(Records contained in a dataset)

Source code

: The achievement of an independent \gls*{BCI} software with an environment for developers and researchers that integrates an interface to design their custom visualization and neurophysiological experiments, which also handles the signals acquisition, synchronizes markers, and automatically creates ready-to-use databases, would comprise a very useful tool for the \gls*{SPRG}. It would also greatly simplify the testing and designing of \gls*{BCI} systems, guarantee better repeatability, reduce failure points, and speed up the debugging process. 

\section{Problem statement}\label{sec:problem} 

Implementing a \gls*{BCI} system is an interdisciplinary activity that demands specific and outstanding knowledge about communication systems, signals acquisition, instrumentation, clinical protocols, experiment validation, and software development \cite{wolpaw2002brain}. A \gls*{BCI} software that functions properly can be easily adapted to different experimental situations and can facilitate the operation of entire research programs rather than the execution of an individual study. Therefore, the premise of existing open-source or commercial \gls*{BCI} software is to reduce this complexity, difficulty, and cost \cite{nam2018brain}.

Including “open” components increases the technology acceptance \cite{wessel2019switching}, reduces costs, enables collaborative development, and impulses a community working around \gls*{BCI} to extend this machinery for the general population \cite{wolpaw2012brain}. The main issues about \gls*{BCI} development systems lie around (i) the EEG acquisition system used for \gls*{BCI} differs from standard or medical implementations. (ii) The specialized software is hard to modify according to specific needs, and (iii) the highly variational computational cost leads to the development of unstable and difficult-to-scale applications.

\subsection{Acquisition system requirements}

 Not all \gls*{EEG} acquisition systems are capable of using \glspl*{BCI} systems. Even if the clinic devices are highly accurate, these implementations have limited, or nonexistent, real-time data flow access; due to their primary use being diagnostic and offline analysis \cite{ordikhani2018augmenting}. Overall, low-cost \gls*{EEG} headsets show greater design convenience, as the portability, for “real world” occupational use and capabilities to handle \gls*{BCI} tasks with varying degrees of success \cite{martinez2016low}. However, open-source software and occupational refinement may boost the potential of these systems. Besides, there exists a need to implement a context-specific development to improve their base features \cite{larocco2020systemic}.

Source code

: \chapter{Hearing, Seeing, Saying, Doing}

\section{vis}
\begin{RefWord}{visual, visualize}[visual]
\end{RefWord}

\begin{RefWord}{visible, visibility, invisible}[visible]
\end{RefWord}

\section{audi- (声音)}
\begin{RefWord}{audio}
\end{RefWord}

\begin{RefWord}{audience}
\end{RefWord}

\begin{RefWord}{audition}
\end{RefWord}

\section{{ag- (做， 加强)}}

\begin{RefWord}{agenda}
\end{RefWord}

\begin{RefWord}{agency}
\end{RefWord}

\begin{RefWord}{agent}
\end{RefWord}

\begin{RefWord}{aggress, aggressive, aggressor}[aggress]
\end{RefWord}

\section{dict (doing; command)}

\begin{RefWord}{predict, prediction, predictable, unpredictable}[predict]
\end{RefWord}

Exercise goal:
Line by line, retype all the entries exactly as they are shown.

Response below:
Source code

: The achievement of an independent \gls*{BCI} software with an environment for developers and researchers that integrates an interface to design their custom visualization and neurophysiological experiments, which also handles the signals acquisition, synchronizes markers, and automatically creates ready-to-use databases, would comprise a very useful tool for the \gls*{SPRG}. It would also greatly simplify the testing and designing of \gls*{BCI} systems, guarantee better repeatability, reduce failure points, and speed up the debugging process. 

\section{Problem statement}\label{sec:problem} 

Implementing a \gls*{BCI} system is an interdisciplinary activity that demands specific and outstanding knowledge about communication systems, signals acquisition, instrumentation, clinical protocols, experiment validation, and software development \cite{wolpaw2002brain}. A \gls*{BCI} software that functions properly can be easily adapted to different experimental situations and can facilitate the operation of entire research programs rather than the execution of an individual study. Therefore, the premise of existing open-source or commercial \gls*{BCI} software is to reduce this complexity, difficulty, and cost \cite{nam2018brain}.

Including “open” components increases the technology acceptance \cite{wessel2019switching}, reduces costs, enables collaborative development, and impulses a community working around \gls*{BCI} to extend this machinery for the general population \cite{wolpaw2012brain}. The main issues about \gls*{BCI} development systems lie around (i) the EEG acquisition system used for \gls*{BCI} differs from standard or medical implementations. (ii) The specialized software is hard to modify according to specific needs, and (iii) the highly variational computational cost leads to the development of unstable and difficult-to-scale applications.

\subsection{Acquisition system requirements}

 Not all \gls*{EEG} acquisition systems are capable of using \glspl*{BCI} systems. Even if the clinic devices are highly accurate, these implementations have limited, or nonexistent, real-time data flow access; due to their primary use being diagnostic and offline analysis \cite{ordikhani2018augmenting}. Overall, low-cost \gls*{EEG} headsets show greater design convenience, as the portability, for “real world” occupational use and capabilities to handle \gls*{BCI} tasks with varying degrees of success \cite{martinez2016low}. However, open-source software and occupational refinement may boost the potential of these systems. Besides, there exists a need to implement a context-specific development to improve their base features \cite{larocco2020systemic}.

Source code

: \chapter{Hearing, Seeing, Saying, Doing}

\section{vis}
\begin{RefWord}{visual, visualize}[visual]
\end{RefWord}

\begin{RefWord}{visible, visibility, invisible}[visible]
\end{RefWord}

\section{audi- (声音)}
\begin{RefWord}{audio}
\end{RefWord}

\begin{RefWord}{audience}
\end{RefWord}

\begin{RefWord}{audition}
\end{RefWord}

\section{{ag- (做， 加强)}}

\begin{RefWord}{agenda}
\end{RefWord}

\begin{RefWord}{agency}
\end{RefWord}

\begin{RefWord}{agent}
\end{RefWord}

\begin{RefWord}{aggress, aggressive, aggressor}[aggress]
\end{RefWord}

\section{dict (doing; command)}

\begin{RefWord}{predict, prediction, predictable, unpredictable}[predict]
\end{RefWord}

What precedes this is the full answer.